The javelin struck right between the commander’s eyes, and sank at least two feet into her head. She fell like a stone.

“That spear cast belongs to an earlier time. Only Homer could have done it justice.”

Joseph and Jens, side by side, smashed into the Utuku. The other members of the shock squad formed a wedge behind them. As the ferocity of their attack split open the Utuku center, the Pilgrims poured in behind, widening the breach.

On the left, Ludmilla and Takashi now ordered a change in tactics. The platoons abandoned all subtlety and fell onto the Utuku, assegais flashing. The Utuku right flank, already demoralized, began to give way completely.

On the right, Indira heard a sudden burst of gukuy voices, speaking in a tongue she did not know.

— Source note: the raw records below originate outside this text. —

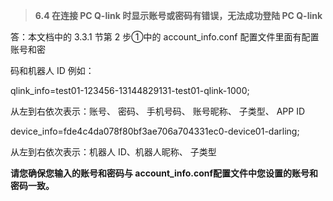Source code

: > **6.4 在连接 PC Q-link 时显示账号或密码有错误，无法成功登陆 PC Q-link**

答：本文档中的 3.3.1 节第 2 步①中的 account\_info.conf 配置文件里面有配置账号和密

码和机器人 ID 例如：

qlink\_info=test01-123456-13144829131-test01-qlink-1000;

从左到右依次表示：账号、 密码、 手机号码、 账号昵称、 子类型、 APP ID

device\_info=fde4c4da078f80bf3ae706a704331ec0-device01-darling;

从左到右依次表示：机器人 ID、机器人昵称、 子类型

**请您确保您输入的账号和密码与 account\_info.conf配置文件中您设置的账号和密码一致。**

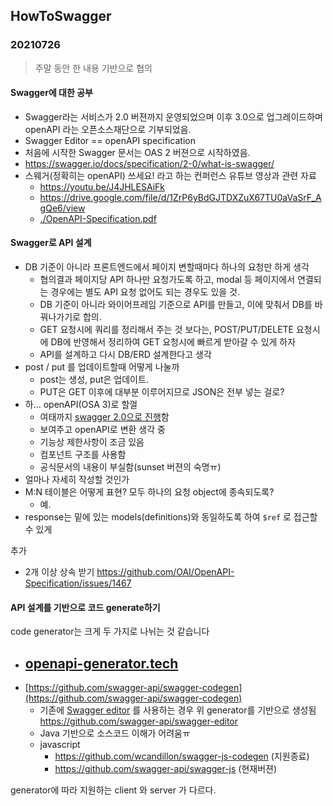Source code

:## HowToSwagger

### 20210726

> 주말 동안 한 내용 기반으로 협의

#### Swagger에 대한 공부

- Swagger라는 서비스가 2.0 버젼까지 운영되었으며 이후 3.0으로 업그레이드하며 openAPI 라는 오픈소스재단으로 기부되었음. 
- Swagger Editor == openAPI specification
- 처음에 시작한 Swagger 문서는 OAS 2 버젼으로 시작하였음.
- https://swagger.io/docs/specification/2-0/what-is-swagger/
- 스웨거(정확히는 openAPI) 쓰세요! 라고 하는 컨퍼런스 유튜브 영상과 관련 자료
  - https://youtu.be/J4JHLESAiFk
  - https://drive.google.com/file/d/1ZrP6yBdGJTDXZuX67TU0aVaSrF_AgQe6/view
  - [./OpenAPI-Specification.pdf](./OpenAPI-Specification.pdf)

#### Swagger로 API 설계

- DB 기준이 아니라 프론트엔드에서 페이지 변할때마다 하나의 요청만 하게 생각
  - 협의결과 페이지당 API 하나만 요청가도록 하고, modal 등 페이지에서 연결되는 경우에는 별도 API 요청 없어도 되는 경우도 있을 것.
  - DB 기준이 아니라 와이어프레임 기준으로 API를 만들고, 이에 맞춰서 DB를 바꿔나가기로 합의.
  - GET 요청시에 쿼리를 정리해서 주는 것 보다는, POST/PUT/DELETE 요청시에 DB에 반영해서 정리하여 GET 요청시에 빠르게 받아갈 수 있게 하자
  - API를 설계하고 다시 DB/ERD 설계한다고 생각
- post / put 를 업데이트할때 어떻게 나눌까
  - post는 생성, put은 업데이트.
  - PUT은 GET 이후에 대부분 이루어지므로 JSON은 전부 넣는 걸로?
- 하... openAPI(OSA 3)로 할껄
  - 여태까지 [swagger 2.0으로 진행](./swaggerEditor2.0)함
  - 보여주고 openAPI로 변환 생각 중
  - 기능상 제한사항이 조금 있음
  - 컴포넌트 구조를 사용함
  - 공식문서의 내용이 부실함(sunset 버젼의 숙명ㅠ)
- 얼마나 자세히 작성할 것인가
- M:N 테이블은 어떻게 표현? 모두 하나의 요청 object에 종속되도록?
  - 예.
- response는 밑에 있는 models(definitions)와 동일하도록 하여 `$ref` 로 접근할 수 있게

추가

- 2개 이상 상속 받기 https://github.com/OAI/OpenAPI-Specification/issues/1467

#### API 설계를 기반으로 코드 generate하기

code generator는 크게 두 가지로 나뉘는 것 같습니다

- [openapi-generator.tech](openapi-generator.tech)
  - 
- [https://github.com/swagger-api/swagger-codegen](https://github.com/swagger-api/swagger-codegen)
  - 기존에 [Swagger editor](editor.swagger.io) 를 사용하는 경우 위 generator를 기반으로 생성됨 https://github.com/swagger-api/swagger-editor
  - Java 기반으로 소스코드 이해가 어려움ㅠ
  - javascript
    - https://github.com/wcandillon/swagger-js-codegen (지원종료)
    - https://github.com/swagger-api/swagger-js (현재버젼)

generator에 따라 지원하는 client 와 server 가 다르다.
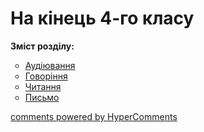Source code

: <div id="hypercomments_widget" class="js-hypercomments-widget invisible"></div>

# На кінець 4-го класу

<p><b>Зміст розділу:</b></p>
<ul type="circle">
<li><a href="https://edera.gitbooks.io/ed-era-book-mon-english/content/4/audiyuvannya.html">Аудіювання</a></li>
<li><a href="https://edera.gitbooks.io/ed-era-book-mon-english/content/4/govorinnya.html">Говоріння</a></li>
<li><a href="https://edera.gitbooks.io/ed-era-book-mon-english/content/4/chitannya.html">Читання</a></li>
<li><a href="https://edera.gitbooks.io/ed-era-book-mon-english/content/4/pysmo.html">Письмо</a></li>
</ul>

<div class="js-hypercomments-container">
    <a href="http://hypercomments.com" class="hc-link" title="comments widget">comments powered by HyperComments</a>
</div>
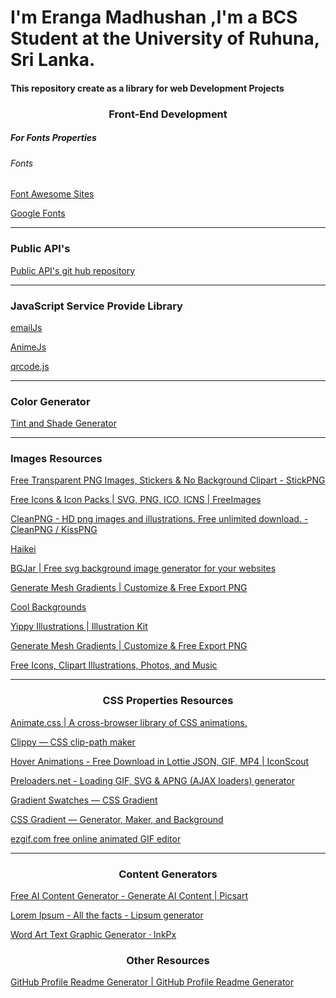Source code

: 
<h1>I'm Eranga Madhushan ,I'm a BCS Student at the University of Ruhuna, Sri Lanka.</h1>
<h4>This repository create as a library for web Development Projects</h4>
<h3 style="text-align:center;">Front-End Development</h3>
<h5>For Fonts Properties</h5>
<h6>Fonts</h6>
<p><a href="https://fontawesome.com/?utm_source=cdnjs&utm_medium=cdnjs_link&utm_campaign=cdnjs_library">Font Awesome Sites</a></p>
<p><a href="https://fonts.google.com/">Google Fonts</a></p>

<hr/>
<h3 style="text-align-center">Public API's</h3>
<p><a href="https://github.com/public-apis/public-apis">Public API's git hub repository</a></p>
<hr/>

<h3 style="text-align-center">JavaScript Service Provide  Library</h3>
<p><a href="https://www.emailjs.com/">emailJs</a></p>
<p><a href="https://cdnjs.com/libraries/animejs">AnimeJs</a></p>
<p><a href="https://davidshimjs.github.io/qrcodejs/">qrcode.js</a></p>
<hr/>

<h3 style="text-align-center">Color Generator</h3>
<p><a href="https://maketintsandshades.com">Tint and Shade Generator</a></p>
<hr/>

<h3>Images Resources</h3>
<p><a href="https://www.stickpng.com"> Free Transparent PNG Images, Stickers & No Background Clipart - StickPNG
</a></p>
<p><a href="https://www.freeimages.com/icon
">Free Icons & Icon Packs | SVG, PNG, ICO, ICNS | FreeImages </a>
</p>
<p><a href="https://www.cleanpng.com
">CleanPNG - HD png images and illustrations. Free unlimited download. - CleanPNG / KissPNG </a></p>
<p><a href="https://app.haikei.app
">Haikei </a></p>
<p><a href="https://bgjar.com/#google_vignette
">BGJar | Free svg background image generator for your websites
</a></p>
<p><a href="https://meshgradient.in
">Generate Mesh Gradients | Customize & Free Export PNG
 </a></p>
<p><a href="https://coolbackgrounds.io">Cool Backgrounds </a></p>
<p><a href="https://illustrationkit.com/illustrations/
">Yippy Illustrations | Illustration Kit </a></p>
<p><a href="https://meshgradient.in
">Generate Mesh Gradients | Customize & Free Export PNG
 </a></p>
<p><a href="https://icons8.com
">Free Icons, Clipart Illustrations, Photos, and Music
 </a></p>
 <hr/>
 <h3 style="text-align:center">CSS Properties Resources</h3>
<p><a href="https://animate.style
">Animate.css | A cross-browser library of CSS animations.
 </a></p>
 <p><a href="https://bennettfeely.com/clippy/
 ">Clippy — CSS clip-path maker</a></p>
<p><a href="https://iconscout.com/lottie-animations/
">Hover Animations - Free Download in Lottie JSON, GIF, MP4 | IconScout
 </a></p>
<p><a href="https://icons8.com/preloaders/
">Preloaders.net - Loading GIF, SVG & APNG (AJAX loaders) generator
 </a></p>
<p><a href="https://cssgradient.io/swatches/
">Gradient Swatches — CSS Gradient
 </a></p>
<p><a href="https://cssgradient.io
">CSS Gradient — Generator, Maker, and Background
 </a></p>
<p><a href="https://ezgif.com
">ezgif.com free online animated GIF editor
 </a></p>
 <hr/>
 <h3 style="text-align:center">Content Generators</h3>
<p><a href="https://picsart.com/ai-content-generator/
">Free AI Content Generator - Generate AI Content | Picsart
 </a></p>
<p><a href="https://www.lipsum.com
">Lorem Ipsum - All the facts - Lipsum generator
 </a></p>
<p><a href="https://inkpx.com/word-art-generator
">Word Art Text Graphic Generator · InkPx
 </a></p>
 <h3 style="text-align:center;">Other Resources</h3>
<p><a href="https://rahuldkjain.github.io/gh-profile-readme-generator/
">GitHub Profile Readme Generator | GitHub Profile Readme Generator
 </a></p>

<p><a href=""> </a></p>
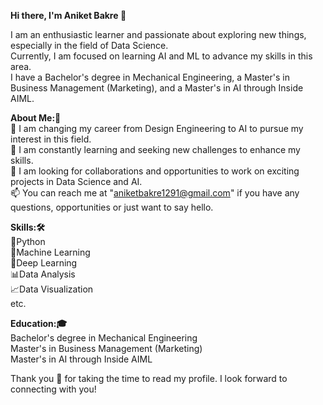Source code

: **Hi there, I'm Aniket Bakre 👋** <br>

I am an enthusiastic learner and passionate about exploring new things, especially in the field of Data Science. <br>
Currently, I am focused on learning AI and ML to advance my skills in this area. <br> 
I have a Bachelor's degree in Mechanical Engineering, a Master's in Business Management (Marketing), and a Master's in AI through Inside AIML.

**About Me:🙋‍**<br>
🔭 I am changing my career from Design Engineering to AI to pursue my interest in this field.<br>
🌱 I am constantly learning and seeking new challenges to enhance my skills.<br>
👯 I am looking for collaborations and opportunities to work on exciting projects in Data Science and AI.<br>
📫 You can reach me at "aniketbakre1291@gmail.com" if you have any questions, opportunities or just want to say hello.<br>

**Skills:🛠️**    
🐍Python <br>
🤖Machine Learning  <br>
🧠Deep Learning <br>
📊Data Analysis <br>
📈Data Visualization <br> etc.

**Education:🎓**<br>
Bachelor's degree in Mechanical Engineering<br>
Master's in Business Management (Marketing)<br>
Master's in AI through Inside AIML<br>

Thank you 🙏 for taking the time to read my profile. I look forward to connecting with you!

<!---
aniketbakre/aniketbakre is a ✨ special ✨ repository because its `README.md` (this file) appears on your GitHub profile.
You can click the Preview link to take a look at your changes.
--->
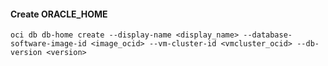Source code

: #### Create ORACLE_HOME

    oci db db-home create --display-name <display_name> --database-software-image-id <image_ocid> --vm-cluster-id <vmcluster_ocid> --db-version <version>
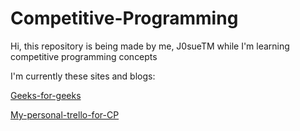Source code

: # Competitive-Programming

Hi, this repository is being made by me, J0sueTM while I'm learning competitive programming concepts

I'm currently these sites and blogs:

[Geeks-for-geeks](http://www.geeksforgeeks.org)

[My-personal-trello-for-CP](https://trello.com/b/a7m8UZsw/cp)
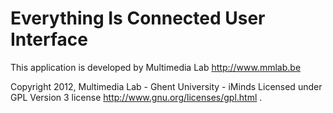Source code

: # Everything Is Connected User Interface


This application is developed by Multimedia Lab <http://www.mmlab.be>

 Copyright 2012, Multimedia Lab - Ghent University - iMinds
 Licensed under GPL Version 3 license <http://www.gnu.org/licenses/gpl.html> .

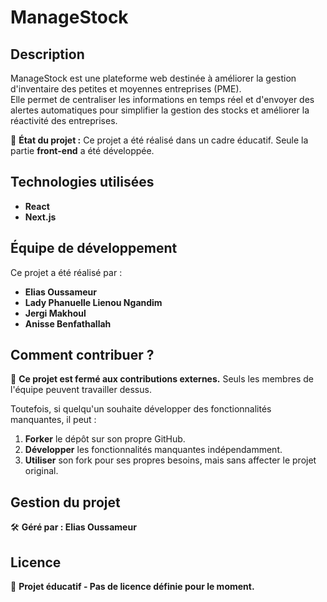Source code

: # ManageStock  

## Description  
ManageStock est une plateforme web destinée à améliorer la gestion d'inventaire des petites et moyennes entreprises (PME).  
Elle permet de centraliser les informations en temps réel et d'envoyer des alertes automatiques pour simplifier la gestion des stocks et améliorer la réactivité des entreprises.  

🚨 **État du projet :** Ce projet a été réalisé dans un cadre éducatif. Seule la partie **front-end** a été développée.  

## Technologies utilisées  
- **React**  
- **Next.js**  

## Équipe de développement  
Ce projet a été réalisé par :  
- **Elias Oussameur**  
- **Lady Phanuelle Lienou Ngandim**  
- **Jergi Makhoul**  
- **Anisse Benfathallah**  

## Comment contribuer ?  
🚫 **Ce projet est fermé aux contributions externes.** Seuls les membres de l'équipe peuvent travailler dessus.  

Toutefois, si quelqu'un souhaite développer des fonctionnalités manquantes, il peut :  
1. **Forker** le dépôt sur son propre GitHub.  
2. **Développer** les fonctionnalités manquantes indépendamment.  
3. **Utiliser** son fork pour ses propres besoins, mais sans affecter le projet original.  

## Gestion du projet  
🛠 **Géré par : Elias Oussameur**  

## Licence  
🚧 **Projet éducatif - Pas de licence définie pour le moment.**  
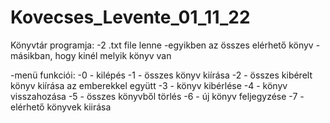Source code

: # Kovecses_Levente_01_11_22
Könyvtár programja:
-2 .txt file lenne 
    -egyikben az összes elérhető könyv
    -másikban, hogy kinél melyik könyv van

-menü funkciói:
    -0 - kilépés
    -1 - összes könyv kiírása
    -2 - összes kibérelt könyv kiírása az emberekkel együtt
    -3 - könyv kibérlése
    -4 - könyv visszahozása
    -5 - összes könyvből törlés
    -6 - új könyv feljegyzése
    -7 - elérhető könyvek kiirása
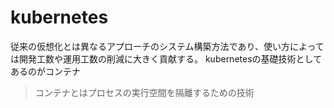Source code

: # kubernetes

従来の仮想化とは異なるアプローチのシステム構築方法であり、使い方によっては開発工数や運用工数の削減に大きく貢献する。
kubernetesの基礎技術としてあるのがコンテナ

>コンテナとはプロセスの実行空間を隔離するための技術

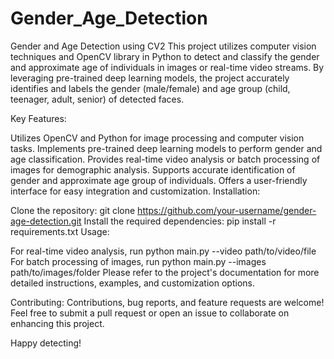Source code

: # Gender_Age_Detection
Gender and Age Detection using CV2
This project utilizes computer vision techniques and OpenCV library in Python to detect and classify the gender and approximate age of individuals in images or real-time video streams. By leveraging pre-trained deep learning models, the project accurately identifies and labels the gender (male/female) and age group (child, teenager, adult, senior) of detected faces.

Key Features:

Utilizes OpenCV and Python for image processing and computer vision tasks.
Implements pre-trained deep learning models to perform gender and age classification.
Provides real-time video analysis or batch processing of images for demographic analysis.
Supports accurate identification of gender and approximate age group of individuals.
Offers a user-friendly interface for easy integration and customization.
Installation:

Clone the repository: git clone https://github.com/your-username/gender-age-detection.git
Install the required dependencies: pip install -r requirements.txt
Usage:

For real-time video analysis, run python main.py --video path/to/video/file
For batch processing of images, run python main.py --images path/to/images/folder
Please refer to the project's documentation for more detailed instructions, examples, and customization options.

Contributing:
Contributions, bug reports, and feature requests are welcome! Feel free to submit a pull request or open an issue to collaborate on enhancing this project.

Happy detecting!
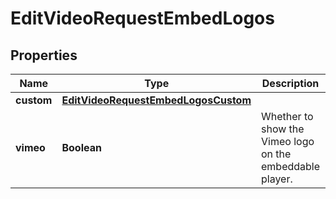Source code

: 

# EditVideoRequestEmbedLogos


## Properties

| Name | Type | Description | Notes |
|------------ | ------------- | ------------- | -------------|
|**custom** | [**EditVideoRequestEmbedLogosCustom**](EditVideoRequestEmbedLogosCustom.md) |  |  [optional] |
|**vimeo** | **Boolean** | Whether to show the Vimeo logo on the embeddable player. |  [optional] |



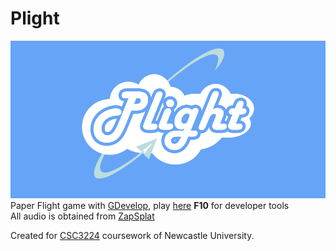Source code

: # Plight
![Plight Logo](resources/Logob.png)
Paper Flight game with [GDevelop](https://gdevelop-app.com/), play [here](https://nihilistnun.github.io/Plight/)
**F10** for developer tools  
All audio is obtained from [ZapSplat](www.zapsplat.com)

Created for [CSC3224](https://www.ncl.ac.uk/module-catalogue/module.php?code=CSC3224) coursework of Newcastle University.
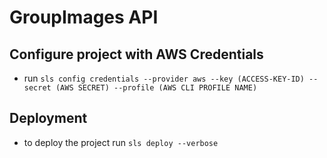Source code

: # GroupImages API


## Configure project with AWS Credentials

- run `sls config credentials --provider aws --key (ACCESS-KEY-ID) --secret (AWS SECRET) --profile (AWS CLI PROFILE NAME)`

## Deployment

- to deploy the project run `sls deploy --verbose`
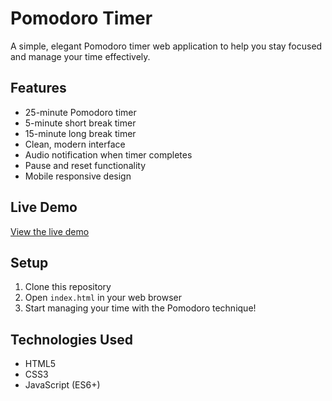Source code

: # Pomodoro Timer

A simple, elegant Pomodoro timer web application to help you stay focused and manage your time effectively.

## Features
- 25-minute Pomodoro timer
- 5-minute short break timer
- 15-minute long break timer
- Clean, modern interface
- Audio notification when timer completes
- Pause and reset functionality
- Mobile responsive design

## Live Demo
[View the live demo](https://YOUR_USERNAME.github.io/pomodoro)

## Setup
1. Clone this repository
2. Open `index.html` in your web browser
3. Start managing your time with the Pomodoro technique!

## Technologies Used
- HTML5
- CSS3
- JavaScript (ES6+)
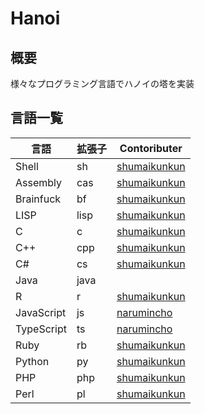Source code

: # Hanoi
## 概要
様々なプログラミング言語でハノイの塔を実装

## 言語一覧
|言語|拡張子|Contoributer|
|---|---|---|
|Shell|sh|[shumaikunkun]|
|Assembly|cas|[shumaikunkun]|
|Brainfuck|bf|[shumaikunkun]|
|LISP|lisp|[shumaikunkun]|
|C|c|[shumaikunkun]|
|C++|cpp|[shumaikunkun]|
|C#|cs|[shumaikunkun]|
|Java|java||
|R|r|[shumaikunkun]|
|JavaScript|js|[narumincho]|
|TypeScript|ts|[narumincho]|
|Ruby|rb|[shumaikunkun]|
|Python|py|[shumaikunkun]|
|PHP|php|[shumaikunkun]|
|Perl|pl|[shumaikunkun]|

[shumaikunkun]:https://github.com/shumaikunkun
[narumincho]:https://github.com/narumincho

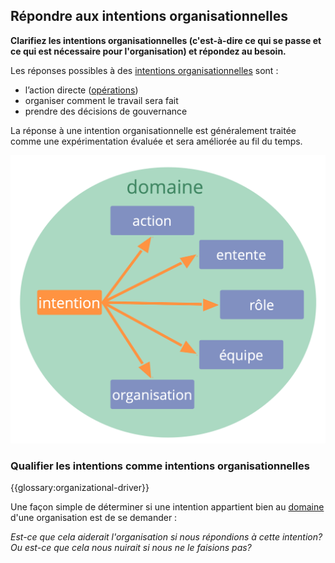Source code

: ## Répondre aux intentions organisationnelles

**Clarifiez les intentions organisationnelles (c'est-à-dire ce qui se passe et ce qui est nécessaire pour l'organisation) et répondez au besoin.**

Les réponses possibles à des [intentions organisationnelles](glossary:organizational-driver) sont :

- l’action directe ([opérations](glossary:operations))
- organiser comment le travail sera fait 
- prendre des décisions de gouvernance

La réponse à une intention organisationnelle est généralement traitée comme une expérimentation évaluée et sera améliorée au fil du temps.

![Réponses possibles aux intentions organisationnelles](img/driver-domain/driver-response-full.png)

### Qualifier les intentions comme intentions organisationnelles

{{glossary:organizational-driver}}

Une façon simple de déterminer si une intention appartient bien au [domaine](glossary:domain) d'une organisation est de se demander :

*Est-ce que cela aiderait l'organisation si nous répondions à cette intention? Ou est-ce que cela nous nuirait si nous ne le faisions pas?*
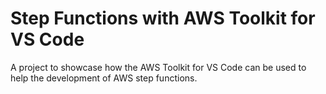 # Step Functions with AWS Toolkit for VS Code
A project to showcase how the AWS Toolkit for VS Code can be used to help the development of AWS step functions.
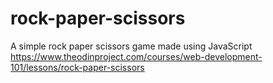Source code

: # rock-paper-scissors
A simple rock paper scissors game made using JavaScript
https://www.theodinproject.com/courses/web-development-101/lessons/rock-paper-scissors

Kiktu battle language, she realized. Far back, perched upon a battlemother who had remained out of the fray, she spotted the figure of a gukuy. The new commands were issuing from her, and being passed forward. Suddenly, the Kiktu warriors abandoned their fluid maneuvers and smashed directly into the Utuku.

That must be Kopporu. She, too, realizes that the decisive moment is here.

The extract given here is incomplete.